オリンピックのレガシーマスタープラン [ニュースレター八月号] / by kaz yoneda

ちょうどいまは、東京オリンピックの閉会式が開催されている頃でした。隈研吾氏によるメインスタジアムも、築地の跡地の駐車場も、人であふれていたことでしょう。オリンピック/パラリンピック(以下文字数の都合上、オリンピックでまとめさせていただきます)というのは、その後の都市全体に大きな影響を及ぼします。過去の例でいえば、リオデジャネイロ・オリンピックの際のスタジアムは駐車場になり、アテネ・オリンピックはギリシア経済危機の引き金になったとも言われています。どちらかといえば、ネガティブな話がつきまといがちです。東京の五輪はまだどうなるかわからない状況ではありますが、今回はもう8年前になる、2012年のロンドン・オリンピック/パラリンピックに目を向けてみます。最初に申し上げます。ロンドン・オリンピックのマスタープランは、実はまだ完成していません。完成予定は2042年と言われています。

年秋、Bureau 0-1の代表カズ・ヨネダは、ロンドンにいました。リチャード・ロジャースのフェローとして、ロンドン・オリンピックの「レガシーマスタープラン」の研究をしていたのです。レガシーマスタープランとは、簡単にいえば大きなイベントが開催された後に、そこで用いられた施設や設備を、将来どのように活用するか、予め作られる計画のことです。ロンドン・オリンピックは、このレガシープランが非常に丁寧に構築された祭典でした。いくつかの例を見てみましょう。

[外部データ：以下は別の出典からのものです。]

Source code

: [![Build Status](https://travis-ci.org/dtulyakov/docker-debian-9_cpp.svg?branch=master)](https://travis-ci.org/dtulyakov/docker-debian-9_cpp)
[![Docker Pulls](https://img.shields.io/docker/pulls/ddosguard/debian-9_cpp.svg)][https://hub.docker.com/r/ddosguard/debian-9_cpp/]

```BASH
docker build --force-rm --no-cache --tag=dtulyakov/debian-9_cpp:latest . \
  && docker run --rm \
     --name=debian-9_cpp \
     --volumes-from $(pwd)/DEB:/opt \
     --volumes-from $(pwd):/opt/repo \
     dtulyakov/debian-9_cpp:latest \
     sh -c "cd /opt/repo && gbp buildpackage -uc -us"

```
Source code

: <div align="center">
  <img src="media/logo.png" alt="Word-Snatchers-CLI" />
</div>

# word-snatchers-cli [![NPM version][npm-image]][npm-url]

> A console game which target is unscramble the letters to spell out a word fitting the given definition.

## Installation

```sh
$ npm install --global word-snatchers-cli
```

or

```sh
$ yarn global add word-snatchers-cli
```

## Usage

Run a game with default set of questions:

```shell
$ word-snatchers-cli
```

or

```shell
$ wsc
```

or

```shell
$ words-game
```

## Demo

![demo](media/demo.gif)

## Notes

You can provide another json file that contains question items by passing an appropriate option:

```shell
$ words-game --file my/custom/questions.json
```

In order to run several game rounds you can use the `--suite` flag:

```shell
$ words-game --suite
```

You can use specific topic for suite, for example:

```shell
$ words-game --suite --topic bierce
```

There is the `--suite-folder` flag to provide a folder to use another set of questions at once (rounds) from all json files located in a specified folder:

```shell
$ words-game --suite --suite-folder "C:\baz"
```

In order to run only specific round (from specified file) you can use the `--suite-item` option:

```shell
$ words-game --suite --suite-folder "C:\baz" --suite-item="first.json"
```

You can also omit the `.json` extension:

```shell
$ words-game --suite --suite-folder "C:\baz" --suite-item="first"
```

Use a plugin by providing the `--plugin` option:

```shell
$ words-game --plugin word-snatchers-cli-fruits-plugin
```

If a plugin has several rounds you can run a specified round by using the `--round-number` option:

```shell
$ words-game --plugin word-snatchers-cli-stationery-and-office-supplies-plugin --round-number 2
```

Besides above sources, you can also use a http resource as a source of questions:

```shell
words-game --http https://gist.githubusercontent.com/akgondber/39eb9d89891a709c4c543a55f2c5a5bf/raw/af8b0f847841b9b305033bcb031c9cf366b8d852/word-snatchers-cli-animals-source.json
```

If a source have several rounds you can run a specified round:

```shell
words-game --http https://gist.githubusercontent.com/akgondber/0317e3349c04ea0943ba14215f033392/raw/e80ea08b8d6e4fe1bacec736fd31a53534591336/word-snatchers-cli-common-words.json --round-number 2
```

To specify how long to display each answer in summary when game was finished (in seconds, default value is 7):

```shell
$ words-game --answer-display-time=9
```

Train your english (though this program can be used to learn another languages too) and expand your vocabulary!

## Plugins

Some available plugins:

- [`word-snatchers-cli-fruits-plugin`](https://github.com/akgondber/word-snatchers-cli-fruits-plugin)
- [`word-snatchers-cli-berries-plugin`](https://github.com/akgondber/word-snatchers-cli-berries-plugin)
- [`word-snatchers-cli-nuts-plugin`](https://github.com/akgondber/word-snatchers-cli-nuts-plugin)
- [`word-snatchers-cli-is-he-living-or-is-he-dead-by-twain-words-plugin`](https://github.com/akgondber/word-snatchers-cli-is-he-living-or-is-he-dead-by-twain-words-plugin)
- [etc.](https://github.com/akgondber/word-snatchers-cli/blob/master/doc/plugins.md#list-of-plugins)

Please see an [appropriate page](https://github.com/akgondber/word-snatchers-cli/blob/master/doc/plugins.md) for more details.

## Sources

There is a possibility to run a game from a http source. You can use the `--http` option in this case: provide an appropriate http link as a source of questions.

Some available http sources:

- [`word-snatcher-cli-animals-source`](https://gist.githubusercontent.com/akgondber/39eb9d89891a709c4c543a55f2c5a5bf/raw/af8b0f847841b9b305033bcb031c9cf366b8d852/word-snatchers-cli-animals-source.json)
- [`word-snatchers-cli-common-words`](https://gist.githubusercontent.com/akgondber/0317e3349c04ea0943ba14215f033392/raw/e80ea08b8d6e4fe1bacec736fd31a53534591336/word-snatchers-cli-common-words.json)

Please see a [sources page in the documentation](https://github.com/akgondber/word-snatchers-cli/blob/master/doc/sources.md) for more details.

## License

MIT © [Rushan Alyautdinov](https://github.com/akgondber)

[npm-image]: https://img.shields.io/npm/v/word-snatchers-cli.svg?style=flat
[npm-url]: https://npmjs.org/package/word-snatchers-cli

イーストロンドンに位置するザハ・ハディド氏によるデザインの水泳競技場は、2013年に完成しました。つまり、ロンドン・オリンピックの開催時に、あの建物は「完成」していませんでした。大きく変わった場所は、座席です。 五輪の委員会が規定する席数は、通常のスポーツイベントよりもだいぶ多いため、そのまま施設を使い続けると、どうしても無駄な空間が生まれてしまいます。そのため、ザハ・ハディド氏はパラリンピック終了後に仮設として取り付けていた観客席を取り除き、そこをガラス面に変えました。これが、当初からの予定だったのです。現在もこのプールは市民に開かれ、さまざまな大会にも使用されています。

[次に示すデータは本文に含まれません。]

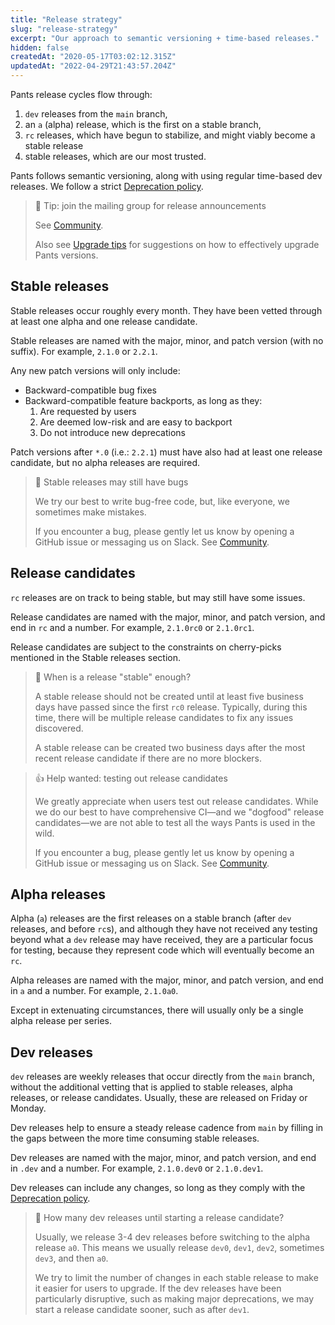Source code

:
 ```yaml
---
title: "Release strategy"
slug: "release-strategy"
excerpt: "Our approach to semantic versioning + time-based releases."
hidden: false
createdAt: "2020-05-17T03:02:12.315Z"
updatedAt: "2022-04-29T21:43:57.204Z"
---
```

Pants release cycles flow through:

1. `dev` releases from the `main` branch,
2. an `a` (alpha) release, which is the first on a stable branch,
3. `rc` releases, which have begun to stabilize, and might viably become a stable release
4. stable releases, which are our most trusted.

Pants follows semantic versioning, along with using regular time-based dev releases. We follow a strict [Deprecation policy](doc:deprecation-policy).

> 📘 Tip: join the mailing group for release announcements
> 
> See [Community](doc:community).
> 
> Also see [Upgrade tips](doc:upgrade-tips) for suggestions on how to effectively upgrade Pants versions.

Stable releases
---------------

Stable releases occur roughly every month. They have been vetted through at least one alpha and one release candidate.

Stable releases are named with the major, minor, and patch version (with no suffix). For example, `2.1.0` or `2.2.1`.

Any new patch versions will only include:

- Backward-compatible bug fixes
- Backward-compatible feature backports, as long as they:
  1. Are requested by users
  2. Are deemed low-risk and are easy to backport
  3. Do not introduce new deprecations 

Patch versions after `*.0` (i.e.: `2.2.1`) must have also had at least one release candidate, but no alpha releases are required.

> 🚧 Stable releases may still have bugs
> 
> We try our best to write bug-free code, but, like everyone, we sometimes make mistakes.
> 
> If you encounter a bug, please gently let us know by opening a GitHub issue or messaging us on Slack. See [Community](doc:community).

Release candidates
------------------

`rc` releases are on track to being stable, but may still have some issues.

Release candidates are named with the major, minor, and patch version, and end in `rc` and a number. For example, `2.1.0rc0` or `2.1.0rc1`.

Release candidates are subject to the constraints on cherry-picks mentioned in the Stable releases section.

> 📘 When is a release "stable" enough?
> 
> A stable release should not be created until at least five business days have passed since the first `rc0` release. Typically, during this time, there will be multiple release candidates to fix any issues discovered.
> 
> A stable release can be created two business days after the most recent release candidate if there are no more blockers.

> 👍 Help wanted: testing out release candidates
> 
> We greatly appreciate when users test out release candidates. While we do our best to have comprehensive CI—and we "dogfood" release candidates—we are not able to test all the ways Pants is used in the wild.
> 
> If you encounter a bug, please gently let us know by opening a GitHub issue or messaging us on Slack. See [Community](doc:community).

Alpha releases
--------------

Alpha (`a`) releases are the first releases on a stable branch (after `dev` releases, and before `rc`s), and although they have not received any testing beyond what a `dev` release may have received, they are a particular focus for testing, because they represent code which will eventually become an `rc`.

Alpha releases are named with the major, minor, and patch version, and end in `a` and a number.  For example, `2.1.0a0`.

Except in extenuating circumstances, there will usually only be a single alpha release per series.

Dev releases
------------

`dev` releases are weekly releases that occur directly from the `main` branch, without the additional vetting that is applied to stable releases, alpha releases, or release candidates. Usually, these are released on Friday or Monday.

Dev releases help to ensure a steady release cadence from `main` by filling in the gaps between the more time consuming stable releases.

Dev releases are named with the major, minor, and patch version, and end in `.dev` and a number. For example, `2.1.0.dev0` or `2.1.0.dev1`.

Dev releases can include any changes, so long as they comply with the [Deprecation policy](doc:deprecation-policy).

> 📘 How many dev releases until starting a release candidate?
> 
> Usually, we release 3-4 dev releases before switching to the alpha release `a0`. This means we usually release `dev0`, `dev1`, `dev2`, sometimes `dev3`, and then `a0`.
> 
> We try to limit the number of changes in each stable release to make it easier for users to upgrade. If the dev releases have been particularly disruptive, such as making major deprecations, we may start a release candidate sooner, such as after `dev1`.
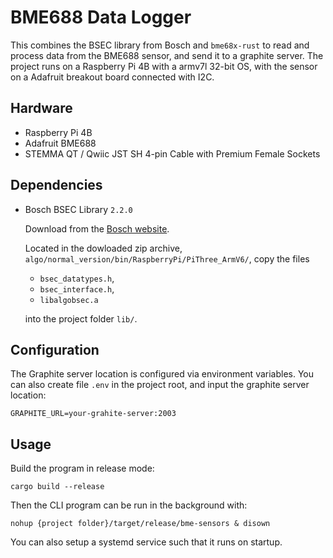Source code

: # BME688 Data Logger

This combines the BSEC library from Bosch and `bme68x-rust` to read and process data from the BME688 sensor, and send it to a graphite server. The project runs on a Raspberry Pi 4B with a armv7l 32-bit OS, with the sensor on a Adafruit breakout board connected with I2C.

## Hardware

- Raspberry Pi 4B
- Adafruit BME688
- STEMMA QT / Qwiic JST SH 4-pin Cable with Premium Female Sockets

## Dependencies

- Bosch BSEC Library `2.2.0`

  Download from the [Bosch website](https://www.bosch-sensortec.com/software-tools/software/bme688-software/#Library). 

  Located in the dowloaded zip archive, `algo/normal_version/bin/RaspberryPi/PiThree_ArmV6/`, copy the files 

  - `bsec_datatypes.h`, 
  - `bsec_interface.h`,
  - `libalgobsec.a` 

  into the project folder `lib/`.

## Configuration

The Graphite server location is configured via environment variables. You can also create file `.env` in the project root, and input the graphite server location:

```shell
GRAPHITE_URL=your-grahite-server:2003
```

## Usage

Build the program in release mode:

```shell
cargo build --release
```

Then the CLI program can be run in the background with:

```shell
nohup {project folder}/target/release/bme-sensors & disown
```

You can also setup a systemd service such that it runs on startup.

もう一つの例としてあげられるのは、ウィルキンソン・エア・アーキテクツによるバスケットボールの仮設会場です。これは「オーバーレイ」と呼ばれる仕組みが特徴的でした。実は、ここで使われたバスケットボールコートはブラジルへ渡り、2016年のリオデジャネイロ・オリンピックの際にも使われています。最終的な目的は、ブラジルのファベーラと呼ばれる、いわゆる貧困層の方々の住居から近い地域に建てることで、周辺の子供達のための場所として機能させることでした。同じ構造物が、いくつもの役割を果たす例です。(ただしこれは、結果として諸問題あったようですが、ここでは割愛します。)

そして最後に、少しレガシーマスタープランとは違うかもしれませんが、観客に強くその光景を印象つけたのは、ビーチバレー会場です。もはや、ほとんど新しい建築物を作らなかったことが特徴的でした。ホース・ガーズ・パレード(イギリス王室の主要な儀式が行われる広場)に大量の砂を持ち込み、ビーチバレー会場を作ってしまったのです。パラディオ様式の宮殿であるホース・ガーズをいわば「借景」として、競技が行われました。新しい施設を作らなくとも、その都市ならではの空間は作れるという証明でもありました。

そもそも、ロンドンオリンピックのメイン会場となったイーストロンドンの開発は、むしろオリンピック以降に進んでいます。大学や美術館を誘致し、カルチャーアイランドのような立ち位置を目指しているといいます。もともと、ナチスの空襲で壊滅的な被害を受け、その後、低所得者向け住宅のある工業地帯となったイーストロンドンを開発するという、巨大なレガシーマスタープランが、オリンピックの数年前から存在していたのです。最大の目的(KPI)は、「イースト・ロンドン市民の平均寿命を延ばすこと」。そのために、より良い病院や生活環境、緑地、教育が必要だという計画が作られたのでした。

オリンピックの開催となると、どうしてもスタジアムの建築に目が行きがちです。話題性のある建築家が担当し、一番の目玉かのように扱われます。しかし、それ以外で発揮できるクリエイティビティが、期間中以降と開会以上の影響と発展を可能にすることのも必ず存在します。東京にとってのオリンピックがどうなるのかは、まだわかりませんが、今回は、いままさに平行世界で起きているかもしれない東京・オリンピックの最中に、ロンドンのレガシープランの研究を振り返ってみました。